• [Exercise] Scan the material for "general". Copy every line it appears in.

• [Records provided]
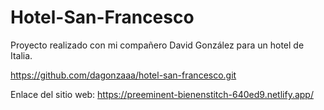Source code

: # Hotel-San-Francesco

Proyecto realizado con mi compañero David González para un hotel de Italia. 

https://github.com/dagonzaaa/hotel-san-francesco.git

Enlace del sitio web: https://preeminent-bienenstitch-640ed9.netlify.app/
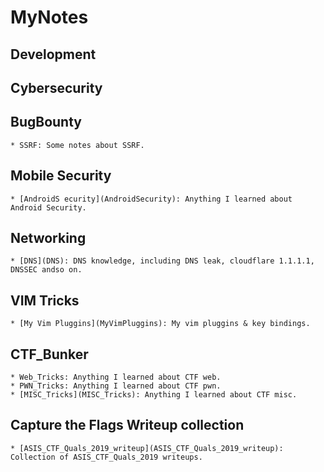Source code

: # MyNotes
## Development
## Cybersecurity
## BugBounty
    * SSRF: Some notes about SSRF.
## Mobile Security
    * [AndroidS ecurity](AndroidSecurity): Anything I learned about Android Security.
## Networking
    * [DNS](DNS): DNS knowledge, including DNS leak, cloudflare 1.1.1.1, DNSSEC andso on.
## VIM Tricks 
    * [My Vim Pluggins](MyVimPluggins): My vim pluggins & key bindings.
## CTF_Bunker
    * Web_Tricks: Anything I learned about CTF web.
    * PWN_Tricks: Anything I learned about CTF pwn.
    * [MISC_Tricks](MISC_Tricks): Anything I learned about CTF misc.
## Capture the Flags Writeup collection
    * [ASIS_CTF_Quals_2019_writeup](ASIS_CTF_Quals_2019_writeup): Collection of ASIS_CTF_Quals_2019 writeups.
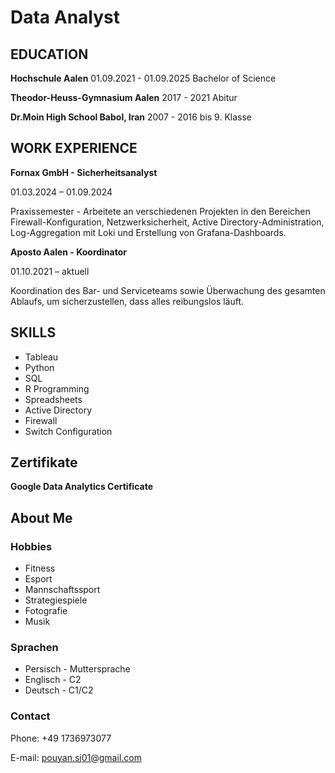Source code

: # Data Analyst

## EDUCATION
**Hochschule Aalen**
01.09.2021 - 01.09.2025
Bachelor of Science

**Theodor-Heuss-Gymnasium Aalen**
2017 - 2021
Abitur

**Dr.Moin High School Babol, Iran**
2007 - 2016
bis 9. Klasse

## WORK EXPERIENCE

**Fornax GmbH - Sicherheitsanalyst**

01.03.2024 – 01.09.2024

Praxissemester - Arbeitete an verschiedenen Projekten in den Bereichen Firewall-Konfiguration, Netzwerksicherheit, Active Directory-Administration, Log-Aggregation mit Loki und Erstellung von Grafana-Dashboards.

**Aposto Aalen - Koordinator**

01.10.2021 – aktuell

Koordination des Bar- und Serviceteams sowie Überwachung des gesamten Ablaufs, um sicherzustellen, dass alles reibungslos läuft.

## SKILLS
* Tableau
* Python
* SQL
* R Programming
* Spreadsheets
* Active Directory
* Firewall
* Switch Configuration

## Zertifikate
**Google Data Analytics Certificate**

## About Me
### Hobbies
* Fitness
* Esport
* Mannschaftssport
* Strategiespiele
* Fotografie
* Musik

### Sprachen
* Persisch - Muttersprache
* Englisch - C2
* Deutsch - C1/C2

### Contact
Phone: +49 1736973077

E-mail: pouyan.sj01@gmail.com
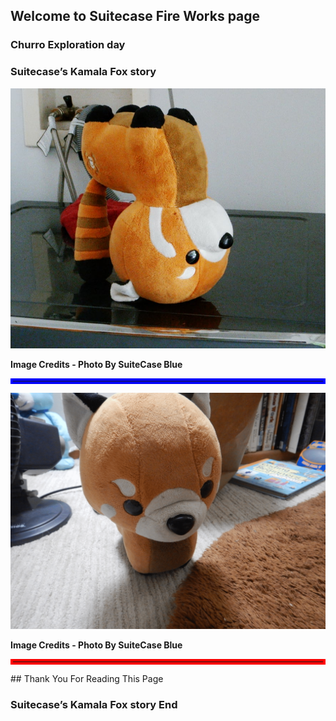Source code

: ## Welcome to Suitecase Fire Works page

### Churro Exploration day

### Suitecase’s Kamala Fox story 

![Kamala](DSCN0008.jpg "Kamala")

<b>Image Credits - Photo By SuiteCase Blue</b>
<hr style="border:4px solid blue">


![Kamal](kamala.png "Kamala")

<b>Image Credits - Photo By SuiteCase Blue</b>
<hr style="border:4px solid red">
## Thank You For Reading This Page

### Suitecase’s Kamala Fox story End
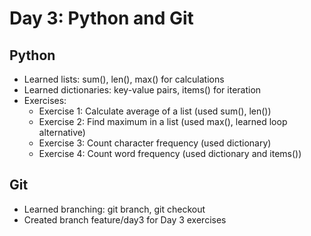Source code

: # Day 3: Python and Git

## Python

- Learned lists: sum(), len(), max() for calculations
- Learned dictionaries: key-value pairs, items() for iteration
- Exercises:
  - Exercise 1: Calculate average of a list (used sum(), len())
  - Exercise 2: Find maximum in a list (used max(), learned loop alternative)
  - Exercise 3: Count character frequency (used dictionary)
  - Exercise 4: Count word frequency (used dictionary and items())

## Git

- Learned branching: git branch, git checkout
- Created branch feature/day3 for Day 3 exercises
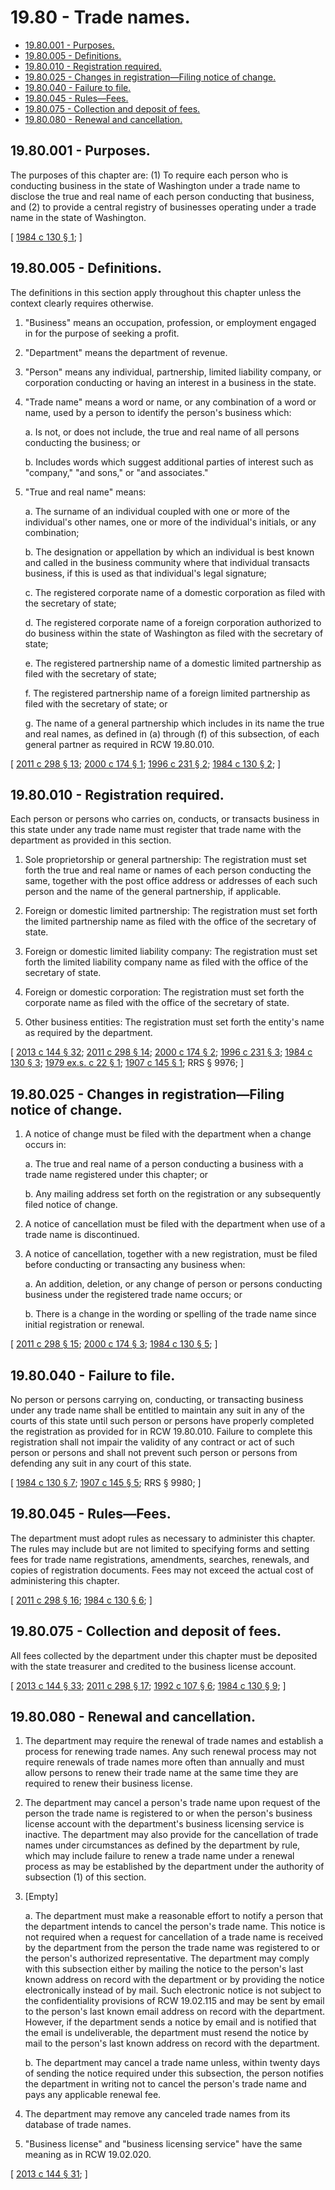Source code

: # 19.80 - Trade names.
* [19.80.001 - Purposes.](#1980001---purposes)
* [19.80.005 - Definitions.](#1980005---definitions)
* [19.80.010 - Registration required.](#1980010---registration-required)
* [19.80.025 - Changes in registration—Filing notice of change.](#1980025---changes-in-registrationfiling-notice-of-change)
* [19.80.040 - Failure to file.](#1980040---failure-to-file)
* [19.80.045 - Rules—Fees.](#1980045---rulesfees)
* [19.80.075 - Collection and deposit of fees.](#1980075---collection-and-deposit-of-fees)
* [19.80.080 - Renewal and cancellation.](#1980080---renewal-and-cancellation)
## 19.80.001 - Purposes.
The purposes of this chapter are: (1) To require each person who is conducting business in the state of Washington under a trade name to disclose the true and real name of each person conducting that business, and (2) to provide a central registry of businesses operating under a trade name in the state of Washington.

\[ [1984 c 130 § 1](https://leg.wa.gov/CodeReviser/documents/sessionlaw/1984c130.pdf?cite=1984%20c%20130%20§%201); \]

## 19.80.005 - Definitions.
The definitions in this section apply throughout this chapter unless the context clearly requires otherwise.

1. "Business" means an occupation, profession, or employment engaged in for the purpose of seeking a profit.

2. "Department" means the department of revenue.

3. "Person" means any individual, partnership, limited liability company, or corporation conducting or having an interest in a business in the state.

4. "Trade name" means a word or name, or any combination of a word or name, used by a person to identify the person's business which:

   a. Is not, or does not include, the true and real name of all persons conducting the business; or

   b. Includes words which suggest additional parties of interest such as "company," "and sons," or "and associates."

5. "True and real name" means:

   a. The surname of an individual coupled with one or more of the individual's other names, one or more of the individual's initials, or any combination;

   b. The designation or appellation by which an individual is best known and called in the business community where that individual transacts business, if this is used as that individual's legal signature;

   c. The registered corporate name of a domestic corporation as filed with the secretary of state;

   d. The registered corporate name of a foreign corporation authorized to do business within the state of Washington as filed with the secretary of state;

   e. The registered partnership name of a domestic limited partnership as filed with the secretary of state;

   f. The registered partnership name of a foreign limited partnership as filed with the secretary of state; or

   g. The name of a general partnership which includes in its name the true and real names, as defined in (a) through (f) of this subsection, of each general partner as required in RCW 19.80.010.

\[ [2011 c 298 § 13](https://lawfilesext.leg.wa.gov/biennium/2011-12/Pdf/Bills/Session%20Laws/House/2017-S.SL.pdf?cite=2011%20c%20298%20§%2013); [2000 c 174 § 1](https://lawfilesext.leg.wa.gov/biennium/1999-00/Pdf/Bills/Session%20Laws/House/2576.SL.pdf?cite=2000%20c%20174%20§%201); [1996 c 231 § 2](https://lawfilesext.leg.wa.gov/biennium/1995-96/Pdf/Bills/Session%20Laws/Senate/6168-S.SL.pdf?cite=1996%20c%20231%20§%202); [1984 c 130 § 2](https://leg.wa.gov/CodeReviser/documents/sessionlaw/1984c130.pdf?cite=1984%20c%20130%20§%202); \]

## 19.80.010 - Registration required.
Each person or persons who carries on, conducts, or transacts business in this state under any trade name must register that trade name with the department as provided in this section.

1. Sole proprietorship or general partnership: The registration must set forth the true and real name or names of each person conducting the same, together with the post office address or addresses of each such person and the name of the general partnership, if applicable.

2. Foreign or domestic limited partnership: The registration must set forth the limited partnership name as filed with the office of the secretary of state.

3. Foreign or domestic limited liability company: The registration must set forth the limited liability company name as filed with the office of the secretary of state.

4. Foreign or domestic corporation: The registration must set forth the corporate name as filed with the office of the secretary of state.

5. Other business entities: The registration must set forth the entity's name as required by the department.

\[ [2013 c 144 § 32](https://lawfilesext.leg.wa.gov/biennium/2013-14/Pdf/Bills/Session%20Laws/House/1568-S.SL.pdf?cite=2013%20c%20144%20§%2032); [2011 c 298 § 14](https://lawfilesext.leg.wa.gov/biennium/2011-12/Pdf/Bills/Session%20Laws/House/2017-S.SL.pdf?cite=2011%20c%20298%20§%2014); [2000 c 174 § 2](https://lawfilesext.leg.wa.gov/biennium/1999-00/Pdf/Bills/Session%20Laws/House/2576.SL.pdf?cite=2000%20c%20174%20§%202); [1996 c 231 § 3](https://lawfilesext.leg.wa.gov/biennium/1995-96/Pdf/Bills/Session%20Laws/Senate/6168-S.SL.pdf?cite=1996%20c%20231%20§%203); [1984 c 130 § 3](https://leg.wa.gov/CodeReviser/documents/sessionlaw/1984c130.pdf?cite=1984%20c%20130%20§%203); [1979 ex.s. c 22 § 1](https://leg.wa.gov/CodeReviser/documents/sessionlaw/1979ex1c22.pdf?cite=1979%20ex.s.%20c%2022%20§%201); [1907 c 145 § 1](https://leg.wa.gov/CodeReviser/documents/sessionlaw/1907c145.pdf?cite=1907%20c%20145%20§%201); RRS § 9976; \]

## 19.80.025 - Changes in registration—Filing notice of change.
1. A notice of change must be filed with the department when a change occurs in:

   a. The true and real name of a person conducting a business with a trade name registered under this chapter; or

   b. Any mailing address set forth on the registration or any subsequently filed notice of change.

2. A notice of cancellation must be filed with the department when use of a trade name is discontinued.

3. A notice of cancellation, together with a new registration, must be filed before conducting or transacting any business when:

   a. An addition, deletion, or any change of person or persons conducting business under the registered trade name occurs; or

   b. There is a change in the wording or spelling of the trade name since initial registration or renewal.

\[ [2011 c 298 § 15](https://lawfilesext.leg.wa.gov/biennium/2011-12/Pdf/Bills/Session%20Laws/House/2017-S.SL.pdf?cite=2011%20c%20298%20§%2015); [2000 c 174 § 3](https://lawfilesext.leg.wa.gov/biennium/1999-00/Pdf/Bills/Session%20Laws/House/2576.SL.pdf?cite=2000%20c%20174%20§%203); [1984 c 130 § 5](https://leg.wa.gov/CodeReviser/documents/sessionlaw/1984c130.pdf?cite=1984%20c%20130%20§%205); \]

## 19.80.040 - Failure to file.
No person or persons carrying on, conducting, or transacting business under any trade name shall be entitled to maintain any suit in any of the courts of this state until such person or persons have properly completed the registration as provided for in RCW 19.80.010. Failure to complete this registration shall not impair the validity of any contract or act of such person or persons and shall not prevent such person or persons from defending any suit in any court of this state.

\[ [1984 c 130 § 7](https://leg.wa.gov/CodeReviser/documents/sessionlaw/1984c130.pdf?cite=1984%20c%20130%20§%207); [1907 c 145 § 5](https://leg.wa.gov/CodeReviser/documents/sessionlaw/1907c145.pdf?cite=1907%20c%20145%20§%205); RRS § 9980; \]

## 19.80.045 - Rules—Fees.
The department must adopt rules as necessary to administer this chapter. The rules may include but are not limited to specifying forms and setting fees for trade name registrations, amendments, searches, renewals, and copies of registration documents. Fees may not exceed the actual cost of administering this chapter.

\[ [2011 c 298 § 16](https://lawfilesext.leg.wa.gov/biennium/2011-12/Pdf/Bills/Session%20Laws/House/2017-S.SL.pdf?cite=2011%20c%20298%20§%2016); [1984 c 130 § 6](https://leg.wa.gov/CodeReviser/documents/sessionlaw/1984c130.pdf?cite=1984%20c%20130%20§%206); \]

## 19.80.075 - Collection and deposit of fees.
All fees collected by the department under this chapter must be deposited with the state treasurer and credited to the business license account.

\[ [2013 c 144 § 33](https://lawfilesext.leg.wa.gov/biennium/2013-14/Pdf/Bills/Session%20Laws/House/1568-S.SL.pdf?cite=2013%20c%20144%20§%2033); [2011 c 298 § 17](https://lawfilesext.leg.wa.gov/biennium/2011-12/Pdf/Bills/Session%20Laws/House/2017-S.SL.pdf?cite=2011%20c%20298%20§%2017); [1992 c 107 § 6](https://lawfilesext.leg.wa.gov/biennium/1991-92/Pdf/Bills/Session%20Laws/Senate/6461-S.SL.pdf?cite=1992%20c%20107%20§%206); [1984 c 130 § 9](https://leg.wa.gov/CodeReviser/documents/sessionlaw/1984c130.pdf?cite=1984%20c%20130%20§%209); \]

## 19.80.080 - Renewal and cancellation.
1. The department may require the renewal of trade names and establish a process for renewing trade names. Any such renewal process may not require renewals of trade names more often than annually and must allow persons to renew their trade name at the same time they are required to renew their business license.

2. The department may cancel a person's trade name upon request of the person the trade name is registered to or when the person's business license account with the department's business licensing service is inactive. The department may also provide for the cancellation of trade names under circumstances as defined by the department by rule, which may include failure to renew a trade name under a renewal process as may be established by the department under the authority of subsection (1) of this section.

3. [Empty]

   a. The department must make a reasonable effort to notify a person that the department intends to cancel the person's trade name. This notice is not required when a request for cancellation of a trade name is received by the department from the person the trade name was registered to or the person's authorized representative. The department may comply with this subsection either by mailing the notice to the person's last known address on record with the department or by providing the notice electronically instead of by mail. Such electronic notice is not subject to the confidentiality provisions of RCW 19.02.115 and may be sent by email to the person's last known email address on record with the department. However, if the department sends a notice by email and is notified that the email is undeliverable, the department must resend the notice by mail to the person's last known address on record with the department.

   b. The department may cancel a trade name unless, within twenty days of sending the notice required under this subsection, the person notifies the department in writing not to cancel the person's trade name and pays any applicable renewal fee.

4. The department may remove any canceled trade names from its database of trade names.

5. "Business license" and "business licensing service" have the same meaning as in RCW 19.02.020.

\[ [2013 c 144 § 31](https://lawfilesext.leg.wa.gov/biennium/2013-14/Pdf/Bills/Session%20Laws/House/1568-S.SL.pdf?cite=2013%20c%20144%20§%2031); \]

• [Task result]
   g. The name of a general partnership which includes in its name the true and real names, as defined in (a) through (f) of this subsection, of each general partner as required in RCW 19.80.010.
1. Sole proprietorship or general partnership: The registration must set forth the true and real name or names of each person conducting the same, together with the post office address or addresses of each such person and the name of the general partnership, if applicable.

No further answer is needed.